* _What is needed_: Output each record below exactly as it stands, leaving out the pictures.

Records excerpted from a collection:
==*==

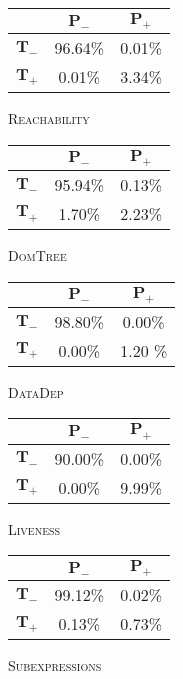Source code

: \centering
\scriptsize
\renewcommand{\arraystretch}{1.5}
\begin{subfigure}{.19\linewidth}
  \centering
  \begin{tabular}{r | c c}
    \toprule
    & $\bm{P_-}$ & $\bm{P_+}$ \\
    \midrule
    $\bm{T_-}$ & 96.64\% & 0.01\% \\
    $\bm{T_+}$ & 0.01\% & 3.34\% \\
    \bottomrule
  \end{tabular}
  \caption{\textsc{Reachability}}
\end{subfigure}
\hfill
\begin{subfigure}{.19\linewidth}
  \centering
  \begin{tabular}{r | c c}
    \toprule
    & $\bm{P_-}$ & $\bm{P_+}$ \\
    \midrule
    $\bm{T_-}$ & 95.94\% & 0.13\% \\
    $\bm{T_+}$ & 1.70\% & 2.23\% \\
    \bottomrule
  \end{tabular}
  \caption{\textsc{DomTree}}
\end{subfigure}
\hfill
\begin{subfigure}{.19\linewidth}
  \centering
  \begin{tabular}{r | c c}
    \toprule
    & $\bm{P_-}$ & $\bm{P_+}$ \\
    \midrule
    $\bm{T_-}$ & 98.80\% & 0.00\% \\
    $\bm{T_+}$ & 0.00\% & 1.20 \% \\
    \bottomrule
  \end{tabular}
  \caption{\textsc{DataDep}}
\end{subfigure}
\hfill
\begin{subfigure}{.19\linewidth}
  \centering
  \begin{tabular}{r | c c}
    \toprule
    & $\bm{P_-}$ & $\bm{P_+}$ \\
    \midrule
    $\bm{T_-}$ & 90.00\% & 0.00\% \\
    $\bm{T_+}$ & 0.00\% & 9.99\% \\
    \bottomrule
  \end{tabular}
  \caption{\textsc{Liveness}}
\end{subfigure}
\hfill
\begin{subfigure}{.19\linewidth}
  \centering
  \begin{tabular}{r | c c}
    \toprule
    & $\bm{P_-}$ & $\bm{P_+}$ \\
    \midrule
    $\bm{T_-}$ & 99.12\% & 0.02\% \\
    $\bm{T_+}$ & 0.13\% & 0.73\% \\
    \bottomrule
  \end{tabular}
  \caption{\textsc{Subexpressions}}
\end{subfigure}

==*==

* _Solution below_:
Source code

: \centering
\scriptsize
\renewcommand{\arraystretch}{1.5}
\begin{subfigure}{.19\linewidth}
  \centering
  \begin{tabular}{r | c c}
    \toprule
    & $\bm{P_-}$ & $\bm{P_+}$ \\
    \midrule
    $\bm{T_-}$ & 96.64\% & 0.01\% \\
    $\bm{T_+}$ & 0.01\% & 3.34\% \\
    \bottomrule
  \end{tabular}
  \caption{\textsc{Reachability}}
\end{subfigure}
\hfill
\begin{subfigure}{.19\linewidth}
  \centering
  \begin{tabular}{r | c c}
    \toprule
    & $\bm{P_-}$ & $\bm{P_+}$ \\
    \midrule
    $\bm{T_-}$ & 95.94\% & 0.13\% \\
    $\bm{T_+}$ & 1.70\% & 2.23\% \\
    \bottomrule
  \end{tabular}
  \caption{\textsc{DomTree}}
\end{subfigure}
\hfill
\begin{subfigure}{.19\linewidth}
  \centering
  \begin{tabular}{r | c c}
    \toprule
    & $\bm{P_-}$ & $\bm{P_+}$ \\
    \midrule
    $\bm{T_-}$ & 98.80\% & 0.00\% \\
    $\bm{T_+}$ & 0.00\% & 1.20 \% \\
    \bottomrule
  \end{tabular}
  \caption{\textsc{DataDep}}
\end{subfigure}
\hfill
\begin{subfigure}{.19\linewidth}
  \centering
  \begin{tabular}{r | c c}
    \toprule
    & $\bm{P_-}$ & $\bm{P_+}$ \\
    \midrule
    $\bm{T_-}$ & 90.00\% & 0.00\% \\
    $\bm{T_+}$ & 0.00\% & 9.99\% \\
    \bottomrule
  \end{tabular}
  \caption{\textsc{Liveness}}
\end{subfigure}
\hfill
\begin{subfigure}{.19\linewidth}
  \centering
  \begin{tabular}{r | c c}
    \toprule
    & $\bm{P_-}$ & $\bm{P_+}$ \\
    \midrule
    $\bm{T_-}$ & 99.12\% & 0.02\% \\
    $\bm{T_+}$ & 0.13\% & 0.73\% \\
    \bottomrule
  \end{tabular}
  \caption{\textsc{Subexpressions}}
\end{subfigure}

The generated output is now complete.